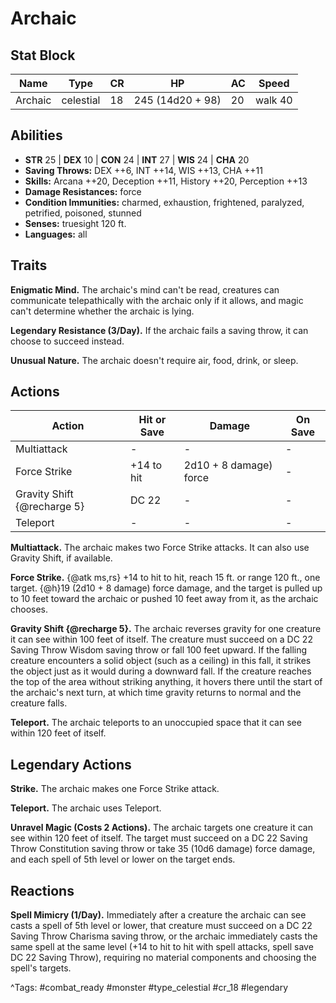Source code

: # Archaic

## Stat Block

| Name | Type | CR | HP | AC | Speed |
|------|------|----|----|----|-------|
| Archaic | celestial | 18 | 245 (14d20 + 98) | 20 | walk 40 |

## Abilities

- **STR** 25 | **DEX** 10 | **CON** 24 | **INT** 27 | **WIS** 24 | **CHA** 20
- **Saving Throws:** DEX ++6, INT ++14, WIS ++13, CHA ++11  
- **Skills:** Arcana ++20, Deception ++11, History ++20, Perception ++13  
- **Damage Resistances:** force  
- **Condition Immunities:** charmed, exhaustion, frightened, paralyzed, petrified, poisoned, stunned  
- **Senses:** truesight 120 ft.  
- **Languages:** all

## Traits

**Enigmatic Mind.** The archaic's mind can't be read, creatures can communicate telepathically with the archaic only if it allows, and magic can't determine whether the archaic is lying.

**Legendary Resistance (3/Day).** If the archaic fails a saving throw, it can choose to succeed instead.

**Unusual Nature.** The archaic doesn't require air, food, drink, or sleep.


## Actions

| Action | Hit or Save | Damage | On Save |
|--------|--------------|--------|----------|
| Multiattack | - | - | - |
| Force Strike | +14 to hit | 2d10 + 8 damage) force | - |
| Gravity Shift {@recharge 5} | DC 22 | - | - |
| Teleport | - | - | - |

**Multiattack.** The archaic makes two Force Strike attacks. It can also use Gravity Shift, if available.

**Force Strike.** {@atk ms,rs} +14 to hit to hit, reach 15 ft. or range 120 ft., one target. {@h}19 (2d10 + 8 damage) force damage, and the target is pulled up to 10 feet toward the archaic or pushed 10 feet away from it, as the archaic chooses.

**Gravity Shift {@recharge 5}.** The archaic reverses gravity for one creature it can see within 100 feet of itself. The creature must succeed on a DC 22 Saving Throw Wisdom saving throw or fall 100 feet upward. If the falling creature encounters a solid object (such as a ceiling) in this fall, it strikes the object just as it would during a downward fall. If the creature reaches the top of the area without striking anything, it hovers there until the start of the archaic's next turn, at which time gravity returns to normal and the creature falls.

**Teleport.** The archaic teleports to an unoccupied space that it can see within 120 feet of itself.

## Legendary Actions

**Strike.** The archaic makes one Force Strike attack.

**Teleport.** The archaic uses Teleport.

**Unravel Magic (Costs 2 Actions).** The archaic targets one creature it can see within 120 feet of itself. The target must succeed on a DC 22 Saving Throw Constitution saving throw or take 35 (10d6 damage) force damage, and each spell of 5th level or lower on the target ends.


## Reactions

**Spell Mimicry (1/Day).** Immediately after a creature the archaic can see casts a spell of 5th level or lower, that creature must succeed on a DC 22 Saving Throw Charisma saving throw, or the archaic immediately casts the same spell at the same level (+14 to hit to hit with spell attacks, spell save DC 22 Saving Throw), requiring no material components and choosing the spell's targets.



^Tags: #combat_ready #monster #type_celestial #cr_18 #legendary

○ ○ ○

| Problem to solve |
Pick out and copy the lines of the entries that hold the string "Shift".

| Result for this exercise |
| Gravity Shift {@recharge 5} | DC 22 | - | - |
**Multiattack.** The archaic makes two Force Strike attacks. It can also use Gravity Shift, if available.
**Gravity Shift {@recharge 5}.** The archaic reverses gravity for one creature it can see within 100 feet of itself. The creature must succeed on a DC 22 Saving Throw Wisdom saving throw or fall 100 feet upward. If the falling creature encounters a solid object (such as a ceiling) in this fall, it strikes the object just as it would during a downward fall. If the creature reaches the top of the area without striking anything, it hovers there until the start of the archaic's next turn, at which time gravity returns to normal and the creature falls.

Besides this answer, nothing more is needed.